(Records drawn from a dataset)
[Start of section]
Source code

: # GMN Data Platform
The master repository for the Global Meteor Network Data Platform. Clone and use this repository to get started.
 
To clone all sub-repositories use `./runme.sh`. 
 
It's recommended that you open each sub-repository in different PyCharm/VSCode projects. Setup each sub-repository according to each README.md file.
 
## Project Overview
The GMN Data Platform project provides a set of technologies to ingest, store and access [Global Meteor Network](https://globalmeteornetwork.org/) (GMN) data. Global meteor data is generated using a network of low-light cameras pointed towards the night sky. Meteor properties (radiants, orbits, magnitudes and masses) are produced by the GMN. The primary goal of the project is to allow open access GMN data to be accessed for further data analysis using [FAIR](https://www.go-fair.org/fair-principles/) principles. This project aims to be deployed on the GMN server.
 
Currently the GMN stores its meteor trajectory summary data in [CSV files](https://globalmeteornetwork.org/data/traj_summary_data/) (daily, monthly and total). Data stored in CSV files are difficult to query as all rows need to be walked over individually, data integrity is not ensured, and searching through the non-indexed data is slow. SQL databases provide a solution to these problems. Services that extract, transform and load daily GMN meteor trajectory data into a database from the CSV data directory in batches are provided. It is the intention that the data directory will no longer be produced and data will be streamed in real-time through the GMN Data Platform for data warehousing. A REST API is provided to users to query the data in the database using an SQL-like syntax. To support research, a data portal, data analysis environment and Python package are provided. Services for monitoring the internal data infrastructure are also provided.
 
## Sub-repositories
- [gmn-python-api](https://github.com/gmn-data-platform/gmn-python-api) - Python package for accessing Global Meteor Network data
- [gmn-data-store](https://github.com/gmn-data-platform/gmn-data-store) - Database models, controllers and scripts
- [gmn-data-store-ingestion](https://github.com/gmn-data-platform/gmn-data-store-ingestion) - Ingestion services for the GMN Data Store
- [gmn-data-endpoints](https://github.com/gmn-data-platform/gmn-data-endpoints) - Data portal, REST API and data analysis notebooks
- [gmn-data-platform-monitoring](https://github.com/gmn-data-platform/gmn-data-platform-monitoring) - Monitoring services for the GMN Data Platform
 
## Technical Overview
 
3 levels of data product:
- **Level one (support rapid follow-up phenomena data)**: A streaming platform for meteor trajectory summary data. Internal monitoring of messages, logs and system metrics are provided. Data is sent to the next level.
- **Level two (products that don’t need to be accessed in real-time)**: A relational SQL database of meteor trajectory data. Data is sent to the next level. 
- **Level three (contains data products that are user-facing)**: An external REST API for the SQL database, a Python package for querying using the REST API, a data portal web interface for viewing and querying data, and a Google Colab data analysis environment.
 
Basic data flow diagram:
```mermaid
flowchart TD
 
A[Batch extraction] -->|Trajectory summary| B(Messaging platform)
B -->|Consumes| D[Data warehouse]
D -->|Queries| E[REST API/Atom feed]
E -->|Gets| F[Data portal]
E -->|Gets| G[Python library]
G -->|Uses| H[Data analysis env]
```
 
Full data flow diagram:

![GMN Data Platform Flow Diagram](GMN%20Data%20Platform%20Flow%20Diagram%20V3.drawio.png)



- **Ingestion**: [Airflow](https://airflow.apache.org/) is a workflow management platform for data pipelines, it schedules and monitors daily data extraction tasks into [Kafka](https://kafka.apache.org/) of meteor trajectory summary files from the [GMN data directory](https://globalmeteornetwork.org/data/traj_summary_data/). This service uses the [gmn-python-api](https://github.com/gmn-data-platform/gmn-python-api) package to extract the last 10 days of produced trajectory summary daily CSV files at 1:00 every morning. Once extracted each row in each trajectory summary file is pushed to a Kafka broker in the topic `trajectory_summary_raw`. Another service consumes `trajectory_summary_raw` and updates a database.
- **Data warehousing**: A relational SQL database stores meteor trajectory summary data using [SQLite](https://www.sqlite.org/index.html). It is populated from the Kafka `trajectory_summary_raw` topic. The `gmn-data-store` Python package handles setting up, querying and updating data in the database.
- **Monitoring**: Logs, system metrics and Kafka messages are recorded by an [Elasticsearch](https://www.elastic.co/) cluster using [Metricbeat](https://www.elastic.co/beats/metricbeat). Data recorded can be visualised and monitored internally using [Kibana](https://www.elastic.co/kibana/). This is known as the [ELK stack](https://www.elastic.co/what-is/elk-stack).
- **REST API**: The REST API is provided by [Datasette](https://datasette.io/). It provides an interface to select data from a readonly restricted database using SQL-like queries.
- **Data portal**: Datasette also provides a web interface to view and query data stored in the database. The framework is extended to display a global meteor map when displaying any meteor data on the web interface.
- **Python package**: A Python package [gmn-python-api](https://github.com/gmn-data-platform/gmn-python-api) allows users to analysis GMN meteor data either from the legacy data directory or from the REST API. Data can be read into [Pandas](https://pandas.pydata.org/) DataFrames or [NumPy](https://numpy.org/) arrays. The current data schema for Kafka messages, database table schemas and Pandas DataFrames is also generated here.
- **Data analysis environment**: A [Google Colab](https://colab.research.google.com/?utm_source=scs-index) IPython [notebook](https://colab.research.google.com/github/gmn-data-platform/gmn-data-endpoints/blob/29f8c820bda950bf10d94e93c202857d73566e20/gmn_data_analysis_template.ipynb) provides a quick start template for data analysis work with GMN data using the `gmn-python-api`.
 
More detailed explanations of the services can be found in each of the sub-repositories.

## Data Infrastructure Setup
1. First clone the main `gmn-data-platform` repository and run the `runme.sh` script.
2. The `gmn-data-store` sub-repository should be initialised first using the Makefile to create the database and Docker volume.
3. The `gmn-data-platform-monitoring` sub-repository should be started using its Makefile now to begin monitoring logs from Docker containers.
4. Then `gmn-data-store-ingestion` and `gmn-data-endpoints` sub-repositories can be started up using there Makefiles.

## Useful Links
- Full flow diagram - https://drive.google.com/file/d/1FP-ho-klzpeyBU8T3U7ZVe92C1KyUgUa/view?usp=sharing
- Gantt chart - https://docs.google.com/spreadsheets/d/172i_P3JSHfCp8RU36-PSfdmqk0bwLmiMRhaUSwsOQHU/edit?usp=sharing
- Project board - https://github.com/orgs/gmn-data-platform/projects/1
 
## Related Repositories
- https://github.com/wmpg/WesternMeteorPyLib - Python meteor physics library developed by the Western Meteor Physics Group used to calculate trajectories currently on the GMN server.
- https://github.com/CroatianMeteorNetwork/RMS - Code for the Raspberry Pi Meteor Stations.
[End of section]
### WORK ORDER:
Exact duplication is required for the lines above, from the line that contains "- **Data analysis" to the line that contains "## Related Repositories", inclusive; omit all others.

### OUTPUT:
- **Data analysis environment**: A [Google Colab](https://colab.research.google.com/?utm_source=scs-index) IPython [notebook](https://colab.research.google.com/github/gmn-data-platform/gmn-data-endpoints/blob/29f8c820bda950bf10d94e93c202857d73566e20/gmn_data_analysis_template.ipynb) provides a quick start template for data analysis work with GMN data using the `gmn-python-api`.
 
More detailed explanations of the services can be found in each of the sub-repositories.

## Data Infrastructure Setup
1. First clone the main `gmn-data-platform` repository and run the `runme.sh` script.
2. The `gmn-data-store` sub-repository should be initialised first using the Makefile to create the database and Docker volume.
3. The `gmn-data-platform-monitoring` sub-repository should be started using its Makefile now to begin monitoring logs from Docker containers.
4. Then `gmn-data-store-ingestion` and `gmn-data-endpoints` sub-repositories can be started up using there Makefiles.

## Useful Links
- Full flow diagram - https://drive.google.com/file/d/1FP-ho-klzpeyBU8T3U7ZVe92C1KyUgUa/view?usp=sharing
- Gantt chart - https://docs.google.com/spreadsheets/d/172i_P3JSHfCp8RU36-PSfdmqk0bwLmiMRhaUSwsOQHU/edit?usp=sharing
- Project board - https://github.com/orgs/gmn-data-platform/projects/1
 
## Related Repositories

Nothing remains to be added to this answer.